Right now I have a 28mm f1.8 and a 70-200mm f4 IS with me. Two lenses, enough flexibility for anything.

A setup I love is having nothing but a 28mm or nothing but a 50mm. One perspective only. Very liberating.

If I really need a lot of variance, I'll get my 16-35mm, 50mm and 70-200mm. The only thing still missing at that point would be a macro lens.

I never carry all my four lenses. Its simply too redundant. At some point in the future (probably soon) I plan to get a second body (probably a Nikon D750) and then I'll save a lot of lens changes as well.
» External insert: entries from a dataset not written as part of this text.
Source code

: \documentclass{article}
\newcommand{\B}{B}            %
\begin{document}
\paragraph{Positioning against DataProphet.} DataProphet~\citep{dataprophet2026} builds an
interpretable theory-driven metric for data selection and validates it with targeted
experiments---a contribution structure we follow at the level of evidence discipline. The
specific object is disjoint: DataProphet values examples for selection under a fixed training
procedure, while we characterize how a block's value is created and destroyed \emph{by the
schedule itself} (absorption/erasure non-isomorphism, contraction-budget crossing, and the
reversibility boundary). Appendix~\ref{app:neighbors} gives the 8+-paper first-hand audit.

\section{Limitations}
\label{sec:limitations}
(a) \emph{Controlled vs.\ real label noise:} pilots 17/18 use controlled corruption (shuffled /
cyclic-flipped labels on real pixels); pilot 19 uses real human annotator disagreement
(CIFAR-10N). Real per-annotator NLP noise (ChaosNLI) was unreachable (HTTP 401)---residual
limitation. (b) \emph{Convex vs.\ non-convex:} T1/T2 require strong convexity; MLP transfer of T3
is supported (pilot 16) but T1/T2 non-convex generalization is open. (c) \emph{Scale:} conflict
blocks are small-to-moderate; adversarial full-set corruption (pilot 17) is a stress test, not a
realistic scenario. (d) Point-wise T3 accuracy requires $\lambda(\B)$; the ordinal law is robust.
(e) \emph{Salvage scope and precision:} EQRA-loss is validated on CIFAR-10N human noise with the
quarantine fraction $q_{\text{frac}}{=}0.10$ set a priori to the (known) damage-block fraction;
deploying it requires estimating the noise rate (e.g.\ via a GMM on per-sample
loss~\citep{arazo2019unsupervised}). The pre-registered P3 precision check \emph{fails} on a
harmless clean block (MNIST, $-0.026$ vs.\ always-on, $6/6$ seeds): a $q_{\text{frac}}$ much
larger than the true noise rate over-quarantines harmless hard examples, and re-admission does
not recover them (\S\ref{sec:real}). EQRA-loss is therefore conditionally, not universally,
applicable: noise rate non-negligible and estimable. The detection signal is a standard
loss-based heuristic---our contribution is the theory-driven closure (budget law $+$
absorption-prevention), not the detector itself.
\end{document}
If I would ever switch to Sony FE (I dont think it will happen, but in case it does), I would get the 35mm f1.4 (at least if Steve Huff is right and this reaches or even beats even the famous Leica Summilux 35mm f1.4 FLE), the 90mm macro (at least if its also good) and hopefully a 21mm thats at least as good as the famous Fuji 14mm (which is a 21mm equivalent because Fuji X cameras use APS-C).


----------



## potownrob

I'd imagine the OP has either found a lens or given up on the A7 by now (let's hope not!!) but, in case he's still looking, for his needs, the A mount 24-70/2.8 with an adaptor might be his dream lens.  It's a Zeiss lens that gets mostly very good reviews:
Amazon.com Sony 24 -70mm f 2.8 Carl Zeiss Vario Sonnar T Zoom Lens for Sony Alpha Digital SLR Cameras Camera Lenses Camera Photo
Might want to upgrade the lens mount for this monster lens though... I know a quicker zoom would be big, but it's still too bad the only FE standard zooms out are f/4


----------



## mattpayne11

Solarflare said:


> If I really need a lot of variance, I'll get my 16-35mm, 50mm and 70-200mm. The only thing still missing at that point would be a macro lens.



This is my exact plan as well. I picked up the A7 II and the 16-35 already. I don't see myself needing much more than the 55 and the 70-200, but we'll see.


----------